Aller au contact de la Galilée d'aujourd'hui
Aujourd'hui existe encore une «Galilée réelle. C’est le lieu de la vie quotidienne, ce sont les routes que nous parcourons chaque jour, ce sont les recoins de nos villes où le Seigneur nous précède et se rend présent, justement dans la vie de celui qui passe à côté de nous et partage avec nous le temps, la maison, le travail, les peines et les espérances. En Galilée nous apprenons que nous pouvons trouver le Ressuscité dans le visage des frères, dans l’enthousiasme de celui qui rêve et dans la résignation de celui qui est découragé, dans les sourires de celui qui se réjouit et dans les larmes de celui qui souffre, surtout dans les pauvres et dans celui qui est marginalisé. Nous nous étonnerons de la façon dont la grandeur de Dieu se révèle dans la petitesse, de la façon dont sa beauté resplendit dans les simples et dans les pauvres.»

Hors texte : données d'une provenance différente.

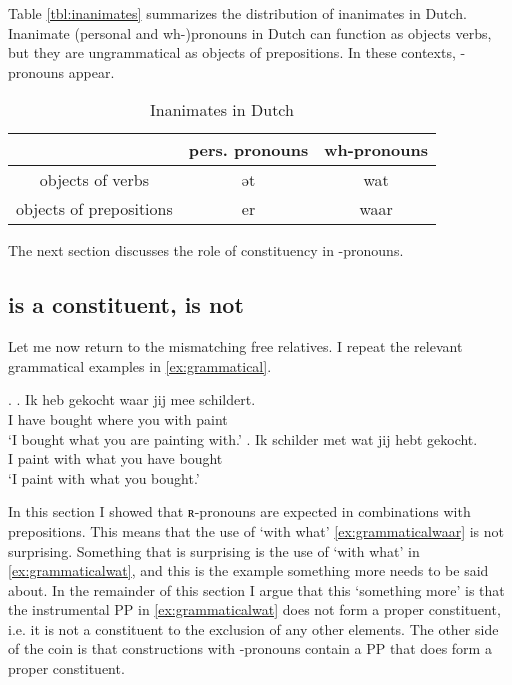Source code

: \documentclass{article}
\begin{document}
Table \ref{tbl:inanimates} summarizes the distribution of inanimates in Dutch. Inanimate (personal and wh-)pronouns in Dutch can function as objects verbs, but they are ungrammatical as objects of prepositions. In these contexts, -pronouns appear.

\begin{table}[ht]
	\center
	\caption {Inanimates in Dutch}
	\begin{minipage}{0.45\linewidth}
		\begin{tabularx}{\textwidth}{ccc}
		\toprule
                        & pers. pronouns & wh-pronouns \\
  	\midrule
objects of verbs        & ət             & wat         \\
objects of prepositions & er             & waar        \\
\bottomrule
\end{tabularx}
\end{minipage}
\end{table}\label{tbl:inanimates}

The next section discusses the role of constituency in -pronouns.


\subsection{ is a constituent,  is not}

Let me now return to the mismatching free relatives. I repeat the relevant grammatical examples in \ref{ex:grammatical}.

\ex.\label{ex:grammatical}
\ag. Ik heb gekocht waar jij mee schildert.\\
 I have bought where you with paint\\
 `I bought what you are painting with.'\label{ex:grammaticalwaar}
\bg. Ik schilder met wat jij hebt gekocht.\\
 I paint with what you have bought\\
 `I paint with what you bought.'\label{ex:grammaticalwat}

In this section I showed that ʀ-pronouns are expected in combinations with prepositions. This means that the use of  `with what' \ref{ex:grammaticalwaar} is not surprising. Something that is surprising is the use of  `with what' in \ref{ex:grammaticalwat}, and this is the example something more needs to be said about. In the remainder of this section I argue that this `something more' is that the instrumental PP in \ref{ex:grammaticalwat} does not form a proper constituent, i.e. it is not a constituent to the exclusion of any other elements. The other side of the coin is that constructions with -pronouns contain a PP that does form a proper constituent.
\end{document}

«Jésus, le Ressuscité, nous aime sans limites et visite chacune de nos situations de vie. Il a planté sa présence au cœur du monde et nous invite aussi à dépasser les barrières, vaincre les préjugés, approcher celui qui est à côté chaque jour, pour retrouver la grâce du quotidien, a insisté François. Au-delà de toutes les défaites, du mal et de la violence, au-delà de toute souffrance et au-delà de la mort, le Ressuscité vit et conduit l’histoire.»
«Sœur, Frère si en cette nuit tu portes dans le cœur une heure sombre, un jour qui n’a pas encore surgi, une lumière ensevelie, un rêve brisé, ouvre ton cœur avec étonnement à l’annonce de la Pâque: “N’aie pas peur, il est ressuscité! Il t’attend en Galilée”. Tes attentes ne resteront pas déçues, tes larmes seront séchées, tes peurs seront vaincues par l’espérance. Parce que le Seigneur te précède, il marche toujours devant toi. Et, avec lui, toujours, la vie recommence», a conclu le Saint-Père.